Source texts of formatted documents
.....
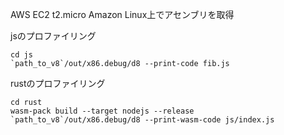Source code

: AWS EC2 t2.micro Amazon Linux上でアセンブリを取得

jsのプロファイリング
```shell
cd js
`path_to_v8`/out/x86.debug/d8 --print-code fib.js
```

rustのプロファイリング
```shell
cd rust
wasm-pack build --target nodejs --release
`path_to_v8`/out/x86.debug/d8 --print-wasm-code js/index.js
```
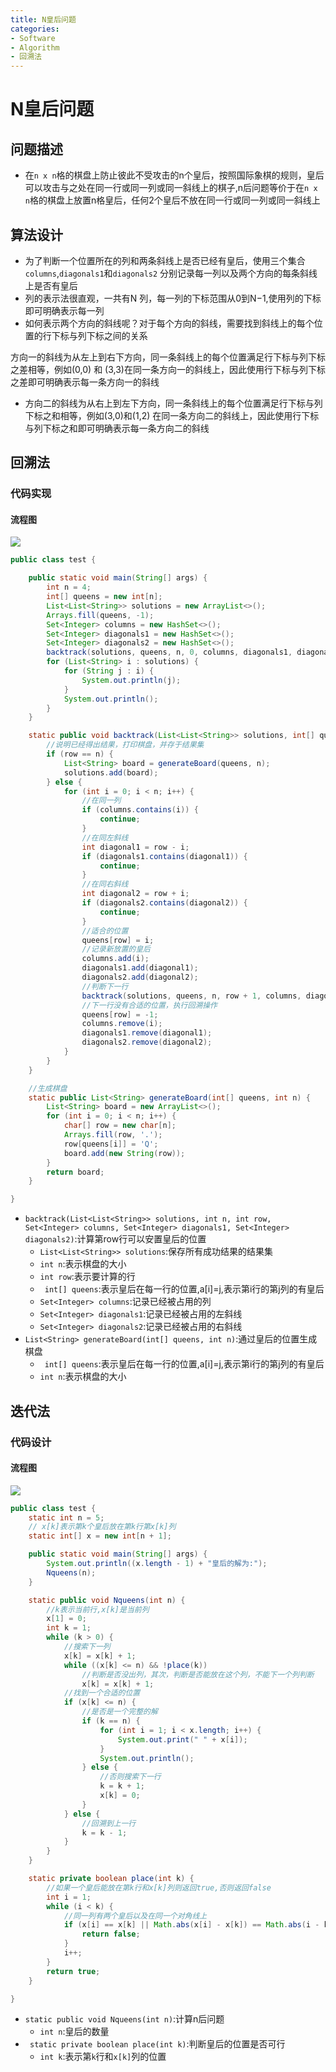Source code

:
 ```yaml
---
title: N皇后问题
categories:
- Software
- Algorithm
- 回溯法
---
```

# N皇后问题

## 问题描述

- 在`n x n`格的棋盘上防止彼此不受攻击的n个皇后，按照国际象棋的规则，皇后可以攻击与之处在同一行或同一列或同一斜线上的棋子,n后问题等价于在`n x n`格的棋盘上放置n格皇后，任何2个皇后不放在同一行或同一列或同一斜线上

## 算法设计

- 为了判断一个位置所在的列和两条斜线上是否已经有皇后，使用三个集合`columns`,`diagonals1`和`diagonals2` 分别记录每一列以及两个方向的每条斜线上是否有皇后
- 列的表示法很直观，一共有N 列，每一列的下标范围从0到N−1,使用列的下标即可明确表示每一列
- 如何表示两个方向的斜线呢？对于每个方向的斜线，需要找到斜线上的每个位置的行下标与列下标之间的关系

方向一的斜线为从左上到右下方向，同一条斜线上的每个位置满足行下标与列下标之差相等，例如(0,0) 和 (3,3)在同一条方向一的斜线上，因此使用行下标与列下标之差即可明确表示每一条方向一的斜线
- 方向二的斜线为从右上到左下方向，同一条斜线上的每个位置满足行下标与列下标之和相等，例如(3,0)和(1,2) 在同一条方向二的斜线上，因此使用行下标与列下标之和即可明确表示每一条方向二的斜线

## 回溯法

### 代码实现

#### 流程图

![](https://raw.githubusercontent.com/LuShan123888/Files/main/Pictures/2020-12-21-Flowchart-8545082.png)

```java
public class test {

    public static void main(String[] args) {
        int n = 4;
        int[] queens = new int[n];
        List<List<String>> solutions = new ArrayList<>();
        Arrays.fill(queens, -1);
        Set<Integer> columns = new HashSet<>();
        Set<Integer> diagonals1 = new HashSet<>();
        Set<Integer> diagonals2 = new HashSet<>();
        backtrack(solutions, queens, n, 0, columns, diagonals1, diagonals2);
        for (List<String> i : solutions) {
            for (String j : i) {
                System.out.println(j);
            }
            System.out.println();
        }
    }

    static public void backtrack(List<List<String>> solutions, int[] queens, int n, int row, Set<Integer> columns, Set<Integer> diagonals1, Set<Integer> diagonals2) {
        //说明已经得出结果，打印棋盘，并存于结果集
        if (row == n) {
            List<String> board = generateBoard(queens, n);
            solutions.add(board);
        } else {
            for (int i = 0; i < n; i++) {
                //在同一列
                if (columns.contains(i)) {
                    continue;
                }
                //在同左斜线
                int diagonal1 = row - i;
                if (diagonals1.contains(diagonal1)) {
                    continue;
                }
                //在同右斜线
                int diagonal2 = row + i;
                if (diagonals2.contains(diagonal2)) {
                    continue;
                }
                //适合的位置
                queens[row] = i;
                //记录新放置的皇后
                columns.add(i);
                diagonals1.add(diagonal1);
                diagonals2.add(diagonal2);
                //判断下一行
                backtrack(solutions, queens, n, row + 1, columns, diagonals1, diagonals2);
                //下一行没有合适的位置，执行回溯操作
                queens[row] = -1;
                columns.remove(i);
                diagonals1.remove(diagonal1);
                diagonals2.remove(diagonal2);
            }
        }
    }

    //生成棋盘
    static public List<String> generateBoard(int[] queens, int n) {
        List<String> board = new ArrayList<>();
        for (int i = 0; i < n; i++) {
            char[] row = new char[n];
            Arrays.fill(row, '.');
            row[queens[i]] = 'Q';
            board.add(new String(row));
        }
        return board;
    }

}
```

- `backtrack(List<List<String>> solutions, int n, int row, Set<Integer> columns, Set<Integer> diagonals1, Set<Integer> diagonals2)`:计算第row行可以安置皇后的位置
    - `List<List<String>> solutions`:保存所有成功结果的结果集
    - `int n`:表示棋盘的大小
    - `int row`:表示要计算的行
    - ` int[] queens`:表示皇后在每一行的位置,a[i]=j,表示第i行的第j列的有皇后
    - `Set<Integer> columns`:记录已经被占用的列
    - `Set<Integer> diagonals1`:记录已经被占用的左斜线
    - `Set<Integer> diagonals2`:记录已经被占用的右斜线
- `List<String> generateBoard(int[] queens, int n)`:通过皇后的位置生成棋盘
    - ` int[] queens`:表示皇后在每一行的位置,a[i]=j,表示第i行的第j列的有皇后
    - `int n`:表示棋盘的大小

## 迭代法

### 代码设计

#### 流程图

![](https://raw.githubusercontent.com/LuShan123888/Files/main/Pictures/2020-12-21-Flowchart%2520(1).png)

```java
public class test {
    static int n = 5;
    // x[k]表示第k个皇后放在第k行第x[k]列
    static int[] x = new int[n + 1];

    public static void main(String[] args) {
        System.out.println((x.length - 1) + "皇后的解为:");
        Nqueens(n);
    }

    static public void Nqueens(int n) {
        //k表示当前行,x[k]是当前列
        x[1] = 0;
        int k = 1;
        while (k > 0) {
            //搜索下一列
            x[k] = x[k] + 1;
            while ((x[k] <= n) && !place(k))
                //判断是否没出列，其次，判断是否能放在这个列，不能下一个列判断
                x[k] = x[k] + 1;
            //找到一个合适的位置
            if (x[k] <= n) {
                //是否是一个完整的解
                if (k == n) {
                    for (int i = 1; i < x.length; i++) {
                        System.out.print(" " + x[i]);
                    }
                    System.out.println();
                } else {
                    //否则搜索下一行
                    k = k + 1;
                    x[k] = 0;
                }
            } else {
                //回溯到上一行
                k = k - 1;
            }
        }
    }

    static private boolean place(int k) {
        //如果一个皇后能放在第k行和x[k]列则返回true,否则返回false
        int i = 1;
        while (i < k) {
            //同一列有两个皇后以及在同一个对角线上
            if (x[i] == x[k] || Math.abs(x[i] - x[k]) == Math.abs(i - k)) {
                return false;
            }
            i++;
        }
        return true;
    }

}
```

- `static public void Nqueens(int n)`:计算n后问题
    - `int n`:皇后的数量
- ` static private boolean place(int k)`:判断皇后的位置是否可行
    - `int k`:表示第`k`行和`x[k]`列的位置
.....
• Exercise requirements
Look over the entries above. Copy every line that contains the word "boolean".

• Exercise answer
    static private boolean place(int k) {
- ` static private boolean place(int k)`:判断皇后的位置是否可行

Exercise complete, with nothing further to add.